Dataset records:
====================

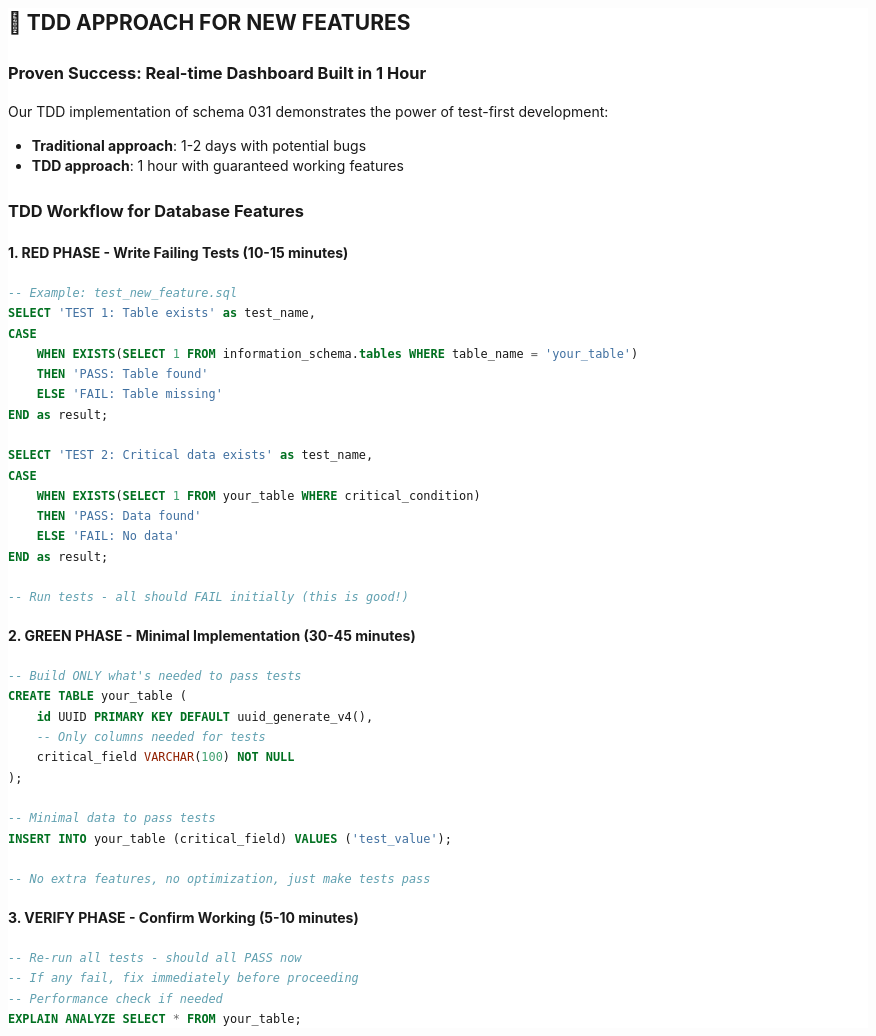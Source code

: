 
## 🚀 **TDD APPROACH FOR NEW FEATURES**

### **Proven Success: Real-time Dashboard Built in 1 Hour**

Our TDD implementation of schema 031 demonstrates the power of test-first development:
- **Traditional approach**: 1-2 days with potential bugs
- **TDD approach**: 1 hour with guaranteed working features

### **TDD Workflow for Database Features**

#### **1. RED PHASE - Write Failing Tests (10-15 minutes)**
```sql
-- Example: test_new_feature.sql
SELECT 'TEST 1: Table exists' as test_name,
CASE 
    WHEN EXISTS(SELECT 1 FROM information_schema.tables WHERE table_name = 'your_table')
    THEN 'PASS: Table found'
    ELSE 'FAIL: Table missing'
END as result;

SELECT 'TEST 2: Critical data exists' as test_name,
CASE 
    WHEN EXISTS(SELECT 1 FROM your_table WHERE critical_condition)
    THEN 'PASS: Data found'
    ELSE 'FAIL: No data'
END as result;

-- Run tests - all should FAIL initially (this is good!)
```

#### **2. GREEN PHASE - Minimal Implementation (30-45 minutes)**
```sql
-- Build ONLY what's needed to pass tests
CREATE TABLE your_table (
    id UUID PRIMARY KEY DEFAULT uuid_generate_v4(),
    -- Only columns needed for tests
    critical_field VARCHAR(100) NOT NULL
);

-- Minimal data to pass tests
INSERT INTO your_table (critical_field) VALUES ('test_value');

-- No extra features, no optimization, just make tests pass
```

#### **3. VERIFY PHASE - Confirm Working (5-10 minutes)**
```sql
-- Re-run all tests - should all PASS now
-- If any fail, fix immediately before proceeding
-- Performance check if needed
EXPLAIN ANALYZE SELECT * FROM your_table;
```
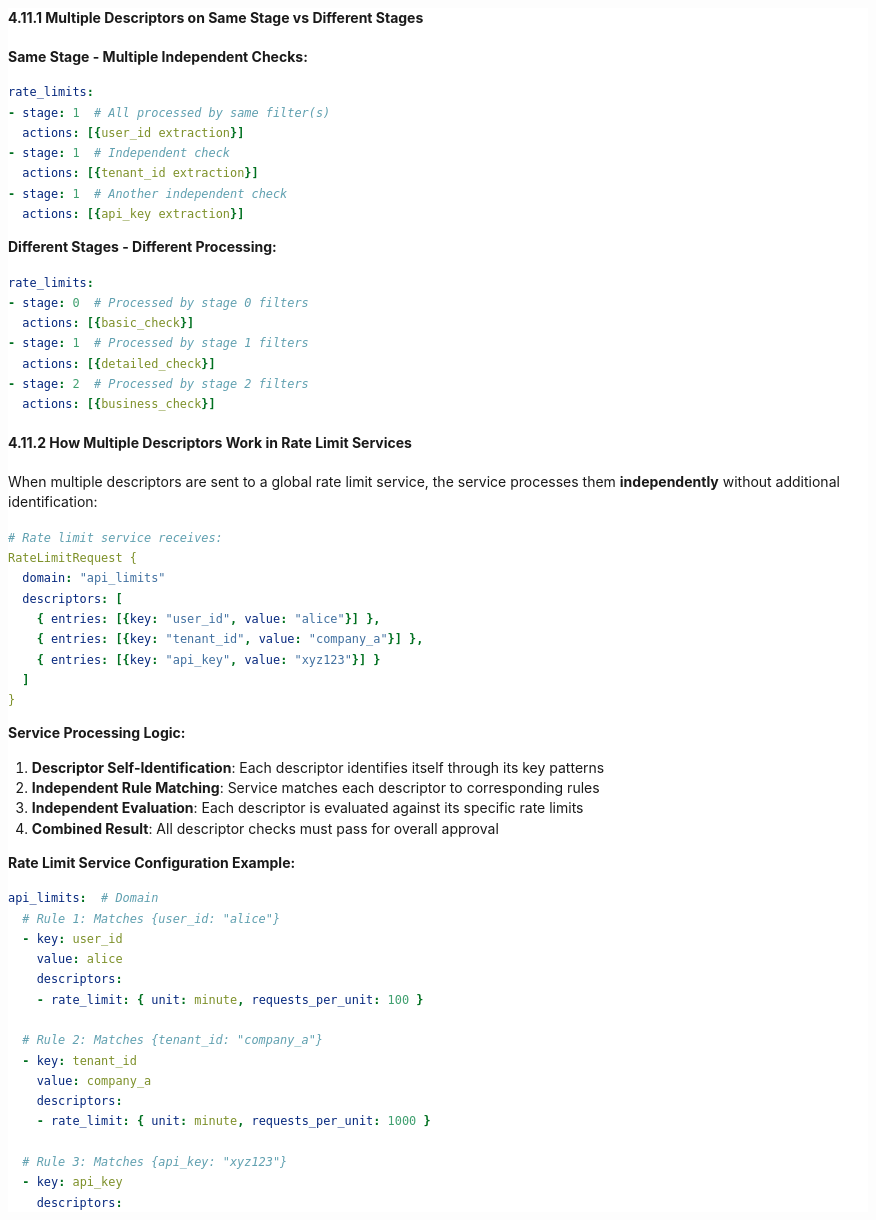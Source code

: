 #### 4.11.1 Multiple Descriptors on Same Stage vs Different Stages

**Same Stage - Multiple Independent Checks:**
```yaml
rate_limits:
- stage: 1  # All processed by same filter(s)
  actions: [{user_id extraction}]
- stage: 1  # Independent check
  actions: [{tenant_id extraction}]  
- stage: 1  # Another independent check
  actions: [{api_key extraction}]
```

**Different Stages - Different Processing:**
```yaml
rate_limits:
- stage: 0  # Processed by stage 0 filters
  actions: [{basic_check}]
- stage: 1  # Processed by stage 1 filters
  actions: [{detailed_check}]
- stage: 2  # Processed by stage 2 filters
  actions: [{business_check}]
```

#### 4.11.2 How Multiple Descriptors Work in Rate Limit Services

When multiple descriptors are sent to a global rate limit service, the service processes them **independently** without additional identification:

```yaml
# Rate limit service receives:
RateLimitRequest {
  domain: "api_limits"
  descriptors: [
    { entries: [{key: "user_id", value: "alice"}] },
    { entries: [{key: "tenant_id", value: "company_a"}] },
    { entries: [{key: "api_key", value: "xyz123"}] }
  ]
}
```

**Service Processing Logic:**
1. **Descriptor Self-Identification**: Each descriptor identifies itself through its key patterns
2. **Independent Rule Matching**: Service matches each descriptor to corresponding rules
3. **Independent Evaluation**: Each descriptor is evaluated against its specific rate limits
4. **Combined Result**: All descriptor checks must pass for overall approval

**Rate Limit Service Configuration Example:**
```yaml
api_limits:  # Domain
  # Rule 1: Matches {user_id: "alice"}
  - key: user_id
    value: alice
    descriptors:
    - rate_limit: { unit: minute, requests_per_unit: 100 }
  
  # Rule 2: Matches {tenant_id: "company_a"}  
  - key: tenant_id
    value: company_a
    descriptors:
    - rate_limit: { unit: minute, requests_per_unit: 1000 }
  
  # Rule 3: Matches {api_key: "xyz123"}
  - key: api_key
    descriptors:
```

====================

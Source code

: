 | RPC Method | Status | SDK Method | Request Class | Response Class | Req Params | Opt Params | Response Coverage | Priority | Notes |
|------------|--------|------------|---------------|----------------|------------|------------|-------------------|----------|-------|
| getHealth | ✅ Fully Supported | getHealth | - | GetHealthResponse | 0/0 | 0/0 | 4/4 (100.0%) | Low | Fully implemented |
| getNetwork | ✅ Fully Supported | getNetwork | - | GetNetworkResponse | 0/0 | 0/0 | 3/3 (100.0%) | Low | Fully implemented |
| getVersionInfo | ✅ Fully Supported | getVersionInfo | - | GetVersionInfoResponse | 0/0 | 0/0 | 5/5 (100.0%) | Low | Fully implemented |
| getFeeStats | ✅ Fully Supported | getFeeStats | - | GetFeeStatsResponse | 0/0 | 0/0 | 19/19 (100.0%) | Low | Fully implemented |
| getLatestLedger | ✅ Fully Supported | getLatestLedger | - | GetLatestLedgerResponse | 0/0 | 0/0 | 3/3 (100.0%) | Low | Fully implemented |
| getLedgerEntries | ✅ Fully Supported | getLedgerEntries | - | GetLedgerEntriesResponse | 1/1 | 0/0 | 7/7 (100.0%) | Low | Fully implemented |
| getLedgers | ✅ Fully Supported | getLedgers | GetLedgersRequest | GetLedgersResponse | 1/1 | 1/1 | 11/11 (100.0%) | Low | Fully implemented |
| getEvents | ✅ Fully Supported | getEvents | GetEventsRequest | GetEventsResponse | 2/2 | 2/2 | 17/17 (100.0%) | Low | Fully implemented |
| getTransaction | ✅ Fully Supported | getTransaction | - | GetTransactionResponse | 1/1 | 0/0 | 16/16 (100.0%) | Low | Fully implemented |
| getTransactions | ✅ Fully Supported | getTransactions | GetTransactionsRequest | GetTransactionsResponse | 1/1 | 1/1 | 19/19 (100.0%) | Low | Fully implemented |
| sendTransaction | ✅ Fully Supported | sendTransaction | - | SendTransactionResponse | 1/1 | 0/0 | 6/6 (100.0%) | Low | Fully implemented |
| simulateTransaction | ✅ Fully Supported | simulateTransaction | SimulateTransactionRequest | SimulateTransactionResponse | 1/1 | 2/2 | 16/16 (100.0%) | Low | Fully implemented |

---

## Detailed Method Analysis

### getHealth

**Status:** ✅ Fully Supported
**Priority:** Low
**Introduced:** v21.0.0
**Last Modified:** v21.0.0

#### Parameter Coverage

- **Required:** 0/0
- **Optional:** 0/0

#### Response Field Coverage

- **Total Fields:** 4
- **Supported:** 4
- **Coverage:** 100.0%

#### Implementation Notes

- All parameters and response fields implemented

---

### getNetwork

====================

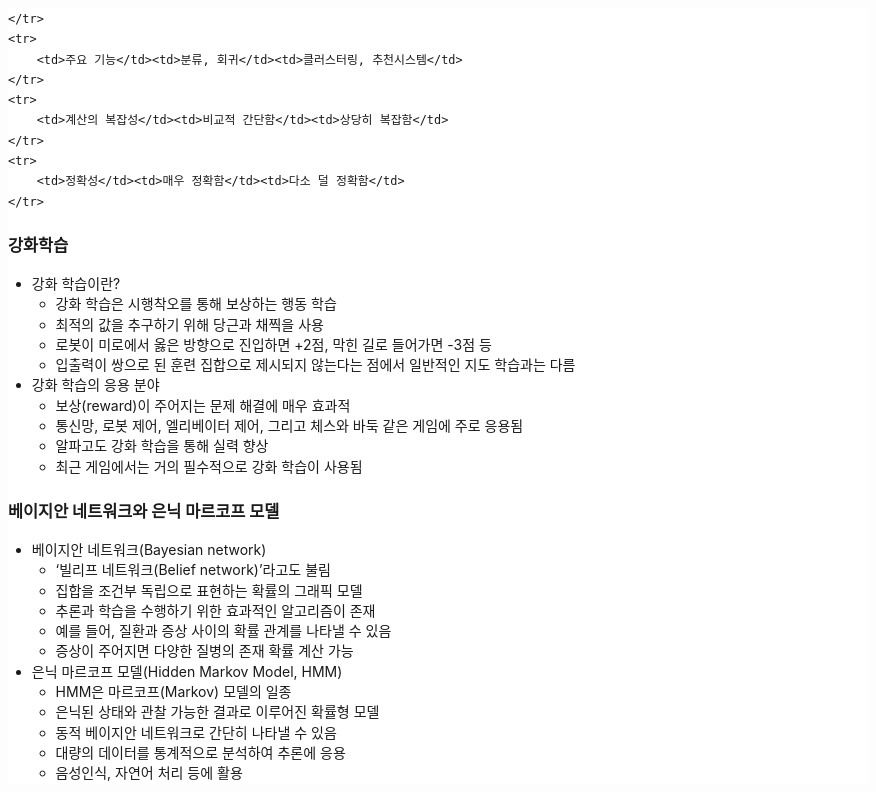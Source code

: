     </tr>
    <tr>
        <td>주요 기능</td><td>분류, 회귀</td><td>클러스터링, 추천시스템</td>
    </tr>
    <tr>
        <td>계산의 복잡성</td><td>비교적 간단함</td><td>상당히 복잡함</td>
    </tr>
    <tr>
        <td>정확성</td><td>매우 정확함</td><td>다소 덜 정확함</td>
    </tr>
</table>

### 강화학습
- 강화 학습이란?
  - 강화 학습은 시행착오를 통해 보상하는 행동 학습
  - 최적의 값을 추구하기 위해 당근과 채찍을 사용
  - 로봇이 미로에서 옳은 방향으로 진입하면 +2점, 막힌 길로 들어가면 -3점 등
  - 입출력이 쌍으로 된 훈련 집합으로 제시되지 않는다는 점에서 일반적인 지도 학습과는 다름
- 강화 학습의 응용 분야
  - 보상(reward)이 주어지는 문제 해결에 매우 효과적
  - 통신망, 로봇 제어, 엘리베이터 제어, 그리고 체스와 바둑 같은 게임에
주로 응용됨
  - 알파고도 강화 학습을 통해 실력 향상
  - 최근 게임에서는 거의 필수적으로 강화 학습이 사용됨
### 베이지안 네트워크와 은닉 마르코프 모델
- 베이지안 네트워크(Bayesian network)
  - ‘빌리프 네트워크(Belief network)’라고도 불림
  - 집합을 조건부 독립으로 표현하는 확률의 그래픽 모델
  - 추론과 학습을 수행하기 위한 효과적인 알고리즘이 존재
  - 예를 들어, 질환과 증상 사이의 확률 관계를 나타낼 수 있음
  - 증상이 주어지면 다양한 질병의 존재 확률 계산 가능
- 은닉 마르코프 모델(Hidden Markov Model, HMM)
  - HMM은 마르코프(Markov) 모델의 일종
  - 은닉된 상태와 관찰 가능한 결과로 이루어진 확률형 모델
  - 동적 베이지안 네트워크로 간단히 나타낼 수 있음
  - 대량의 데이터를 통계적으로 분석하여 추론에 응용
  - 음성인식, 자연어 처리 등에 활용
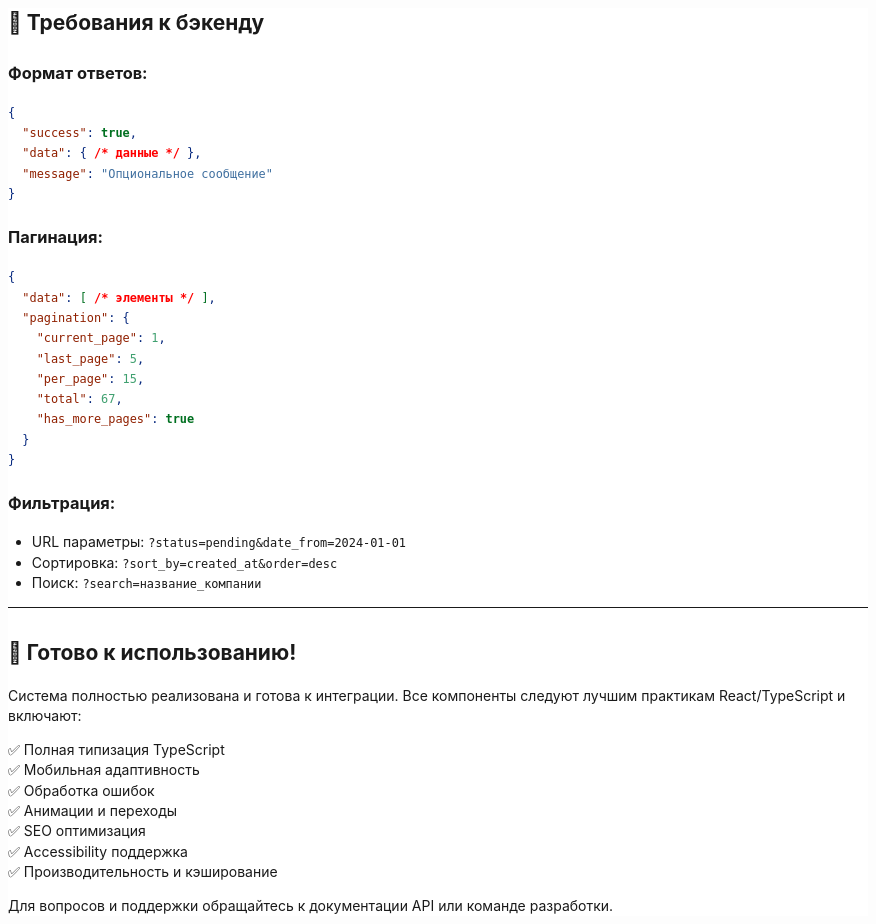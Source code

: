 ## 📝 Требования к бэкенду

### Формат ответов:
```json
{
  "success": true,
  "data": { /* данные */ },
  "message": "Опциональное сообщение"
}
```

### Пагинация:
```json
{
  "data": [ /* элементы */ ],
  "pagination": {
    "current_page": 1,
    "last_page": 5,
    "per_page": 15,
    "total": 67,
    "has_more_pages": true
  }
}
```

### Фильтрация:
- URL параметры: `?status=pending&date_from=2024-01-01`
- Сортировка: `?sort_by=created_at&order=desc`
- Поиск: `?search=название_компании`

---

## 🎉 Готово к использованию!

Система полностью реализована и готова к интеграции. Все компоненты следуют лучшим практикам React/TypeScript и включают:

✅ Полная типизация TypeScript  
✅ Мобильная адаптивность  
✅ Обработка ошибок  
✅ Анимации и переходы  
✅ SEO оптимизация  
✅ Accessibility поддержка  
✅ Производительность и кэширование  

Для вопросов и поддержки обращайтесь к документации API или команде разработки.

====================

WHAT YOU NEED TO DO:
From the records above, print only the lines between the one holding "- **Supported:** 4" and the one holding "### getNetwork", inclusive, exactly as they stand.

WRITTEN RESPONSE:
- **Supported:** 4
- **Coverage:** 100.0%

#### Implementation Notes

- All parameters and response fields implemented

---

### getNetwork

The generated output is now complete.